Petroc Trelawny

China’s piano fever

Petroc Trelawny visits the world’s largest piano factory in the country where under Mao it was dangerous to play the instrument

issue 07 June 2008

Petroc Trelawny visits the world’s largest piano factory in the country where under Mao it was dangerous to play the instrument

As my plane makes its final approach into the southern Chinese city of Guangzhou, the mountains give way briefly to green paddy fields, and then industry takes over. Beneath are hundreds of vast blue-roofed sheds and smoking red-brick chimney stacks. The landscape is mapped with railway marshalling yards and lorry parks; heavily laden barges crawl along the creeks of the Pearl River. With a massive economy that’s now larger than that of nearby Hong Kong, Guangdong Province deserves its title as the factory of China.

I’ve come here to visit a company that last year made 100,000 pianos — that’s almost one instrument for every minute of the working day. The Pearl River Piano Company management says it’s now the world’s largest. Three thousand staff work eight production lines; it feels more like a car factory than a place making things as delicate and tactile as pianos. Walking around the plant, the smell of wood and varnish hangs in the air, the noise of sawing and drilling mingling with the resonant sound of hammers striking strings, and instruments being tuned over and over again. The company representative tells me not to photograph any of the machinery without checking with her first; industrial espionage, she says, is something the company is very aware of.

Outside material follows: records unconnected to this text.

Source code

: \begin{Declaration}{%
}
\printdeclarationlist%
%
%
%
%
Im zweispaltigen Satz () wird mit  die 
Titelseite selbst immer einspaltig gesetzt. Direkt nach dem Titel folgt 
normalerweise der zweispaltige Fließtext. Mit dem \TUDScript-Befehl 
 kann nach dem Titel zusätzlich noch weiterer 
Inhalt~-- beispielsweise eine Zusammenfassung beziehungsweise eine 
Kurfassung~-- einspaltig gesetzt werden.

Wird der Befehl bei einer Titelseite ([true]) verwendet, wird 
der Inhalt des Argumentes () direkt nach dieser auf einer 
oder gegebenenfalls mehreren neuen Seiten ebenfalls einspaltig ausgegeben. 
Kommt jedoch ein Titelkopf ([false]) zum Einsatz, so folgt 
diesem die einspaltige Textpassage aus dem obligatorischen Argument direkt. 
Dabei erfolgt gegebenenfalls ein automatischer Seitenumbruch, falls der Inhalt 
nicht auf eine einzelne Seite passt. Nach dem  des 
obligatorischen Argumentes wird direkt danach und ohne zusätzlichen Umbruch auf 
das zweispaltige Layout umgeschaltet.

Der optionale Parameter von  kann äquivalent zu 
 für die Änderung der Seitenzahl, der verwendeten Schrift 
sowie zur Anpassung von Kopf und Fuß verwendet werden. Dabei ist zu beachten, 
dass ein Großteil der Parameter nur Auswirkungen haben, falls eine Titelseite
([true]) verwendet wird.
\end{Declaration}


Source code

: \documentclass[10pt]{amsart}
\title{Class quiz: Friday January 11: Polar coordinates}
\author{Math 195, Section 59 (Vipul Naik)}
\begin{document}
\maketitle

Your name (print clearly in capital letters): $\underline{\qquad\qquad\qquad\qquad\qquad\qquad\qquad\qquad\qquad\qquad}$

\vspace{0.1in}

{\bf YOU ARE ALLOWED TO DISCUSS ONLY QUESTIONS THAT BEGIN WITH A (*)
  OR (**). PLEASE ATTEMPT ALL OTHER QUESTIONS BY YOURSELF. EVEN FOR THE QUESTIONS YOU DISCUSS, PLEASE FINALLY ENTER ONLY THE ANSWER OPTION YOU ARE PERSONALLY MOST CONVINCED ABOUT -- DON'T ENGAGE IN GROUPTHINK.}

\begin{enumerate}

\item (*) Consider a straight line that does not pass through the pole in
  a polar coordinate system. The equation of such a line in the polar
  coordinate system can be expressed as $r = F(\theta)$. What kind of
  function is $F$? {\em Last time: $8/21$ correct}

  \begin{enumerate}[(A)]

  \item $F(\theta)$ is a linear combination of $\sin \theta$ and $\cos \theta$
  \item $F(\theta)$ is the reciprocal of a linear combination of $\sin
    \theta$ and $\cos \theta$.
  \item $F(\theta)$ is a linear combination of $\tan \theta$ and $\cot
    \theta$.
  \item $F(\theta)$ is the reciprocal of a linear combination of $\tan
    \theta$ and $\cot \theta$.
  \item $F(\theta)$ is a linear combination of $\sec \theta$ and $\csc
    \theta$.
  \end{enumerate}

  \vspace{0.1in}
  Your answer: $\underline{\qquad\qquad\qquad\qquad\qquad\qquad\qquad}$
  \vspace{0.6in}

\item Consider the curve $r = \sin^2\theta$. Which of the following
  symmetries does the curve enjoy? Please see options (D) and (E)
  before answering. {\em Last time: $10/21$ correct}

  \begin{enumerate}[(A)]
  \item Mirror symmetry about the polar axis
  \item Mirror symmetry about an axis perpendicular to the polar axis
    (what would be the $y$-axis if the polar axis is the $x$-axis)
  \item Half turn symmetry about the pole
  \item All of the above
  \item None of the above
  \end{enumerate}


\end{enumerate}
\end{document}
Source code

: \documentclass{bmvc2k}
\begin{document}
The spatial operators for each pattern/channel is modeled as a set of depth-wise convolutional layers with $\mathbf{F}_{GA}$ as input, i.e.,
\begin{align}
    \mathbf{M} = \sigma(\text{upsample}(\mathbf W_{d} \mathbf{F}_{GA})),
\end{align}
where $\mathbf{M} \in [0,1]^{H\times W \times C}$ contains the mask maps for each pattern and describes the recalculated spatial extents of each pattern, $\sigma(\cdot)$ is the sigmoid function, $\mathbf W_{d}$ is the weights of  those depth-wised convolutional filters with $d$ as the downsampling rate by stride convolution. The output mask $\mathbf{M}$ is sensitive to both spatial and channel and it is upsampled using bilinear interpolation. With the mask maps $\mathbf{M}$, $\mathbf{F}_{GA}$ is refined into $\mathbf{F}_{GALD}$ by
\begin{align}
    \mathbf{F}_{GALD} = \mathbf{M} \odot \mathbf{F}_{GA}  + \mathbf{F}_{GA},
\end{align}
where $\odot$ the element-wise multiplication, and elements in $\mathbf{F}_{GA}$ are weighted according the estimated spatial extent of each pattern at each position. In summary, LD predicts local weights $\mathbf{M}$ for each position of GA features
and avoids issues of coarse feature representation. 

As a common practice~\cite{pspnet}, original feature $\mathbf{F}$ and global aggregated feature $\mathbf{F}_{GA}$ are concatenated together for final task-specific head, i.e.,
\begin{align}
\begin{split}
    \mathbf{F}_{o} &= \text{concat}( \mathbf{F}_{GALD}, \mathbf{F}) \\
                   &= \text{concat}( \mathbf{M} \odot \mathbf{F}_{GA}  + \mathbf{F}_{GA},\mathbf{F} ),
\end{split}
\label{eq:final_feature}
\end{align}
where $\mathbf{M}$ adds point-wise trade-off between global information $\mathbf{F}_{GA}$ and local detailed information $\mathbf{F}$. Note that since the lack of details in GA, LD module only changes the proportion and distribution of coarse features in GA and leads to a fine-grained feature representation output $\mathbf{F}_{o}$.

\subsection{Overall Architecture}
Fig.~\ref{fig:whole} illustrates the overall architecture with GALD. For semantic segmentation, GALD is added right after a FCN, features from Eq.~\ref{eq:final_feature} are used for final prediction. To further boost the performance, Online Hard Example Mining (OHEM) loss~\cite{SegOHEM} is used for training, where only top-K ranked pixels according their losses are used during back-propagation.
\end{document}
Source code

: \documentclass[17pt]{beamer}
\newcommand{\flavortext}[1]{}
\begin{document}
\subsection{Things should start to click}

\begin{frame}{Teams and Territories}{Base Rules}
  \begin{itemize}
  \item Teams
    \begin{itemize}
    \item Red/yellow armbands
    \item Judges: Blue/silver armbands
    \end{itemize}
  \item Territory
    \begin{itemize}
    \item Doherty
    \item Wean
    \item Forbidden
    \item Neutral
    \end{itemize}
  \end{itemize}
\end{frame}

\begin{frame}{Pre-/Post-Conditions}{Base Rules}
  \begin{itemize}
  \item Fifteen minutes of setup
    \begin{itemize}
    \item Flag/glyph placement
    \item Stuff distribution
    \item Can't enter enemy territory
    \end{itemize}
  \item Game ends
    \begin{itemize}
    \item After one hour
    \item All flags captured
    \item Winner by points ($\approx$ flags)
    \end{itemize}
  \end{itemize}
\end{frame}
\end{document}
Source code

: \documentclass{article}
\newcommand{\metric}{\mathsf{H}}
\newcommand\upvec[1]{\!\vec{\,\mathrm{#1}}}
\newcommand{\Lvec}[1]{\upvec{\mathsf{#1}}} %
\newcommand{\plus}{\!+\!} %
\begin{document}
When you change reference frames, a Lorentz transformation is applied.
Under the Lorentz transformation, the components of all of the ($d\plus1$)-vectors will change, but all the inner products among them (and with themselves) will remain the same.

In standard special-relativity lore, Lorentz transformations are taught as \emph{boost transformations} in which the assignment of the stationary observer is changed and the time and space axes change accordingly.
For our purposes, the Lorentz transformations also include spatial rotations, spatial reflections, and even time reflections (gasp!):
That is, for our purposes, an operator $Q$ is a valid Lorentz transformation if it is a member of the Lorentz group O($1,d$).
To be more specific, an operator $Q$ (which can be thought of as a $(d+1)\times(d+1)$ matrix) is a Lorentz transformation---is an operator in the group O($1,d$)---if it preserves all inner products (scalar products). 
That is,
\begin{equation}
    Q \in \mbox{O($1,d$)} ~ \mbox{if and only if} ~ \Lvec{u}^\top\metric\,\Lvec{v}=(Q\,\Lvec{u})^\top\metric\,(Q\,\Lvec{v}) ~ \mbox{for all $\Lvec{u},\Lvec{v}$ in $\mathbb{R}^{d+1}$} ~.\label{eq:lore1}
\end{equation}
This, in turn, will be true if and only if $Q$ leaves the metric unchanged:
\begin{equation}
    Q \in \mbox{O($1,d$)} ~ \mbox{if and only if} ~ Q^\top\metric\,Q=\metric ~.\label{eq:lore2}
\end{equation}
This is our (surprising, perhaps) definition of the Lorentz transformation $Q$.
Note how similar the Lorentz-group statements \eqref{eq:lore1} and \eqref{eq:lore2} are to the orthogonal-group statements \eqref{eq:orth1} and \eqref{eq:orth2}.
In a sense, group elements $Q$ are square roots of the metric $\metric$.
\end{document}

A basic Pearl River piano costs about £800, a fortune to many Chinese, but well within the budget of the country’s burgeoning urban middle class. Their new wealth, combined with a desire to see their offspring have a better childhood than they did, has led to an obsession with the piano in China. Conservative estimates suggest that 30 million Chinese children are currently learning the instrument; many reckon the figure is much higher.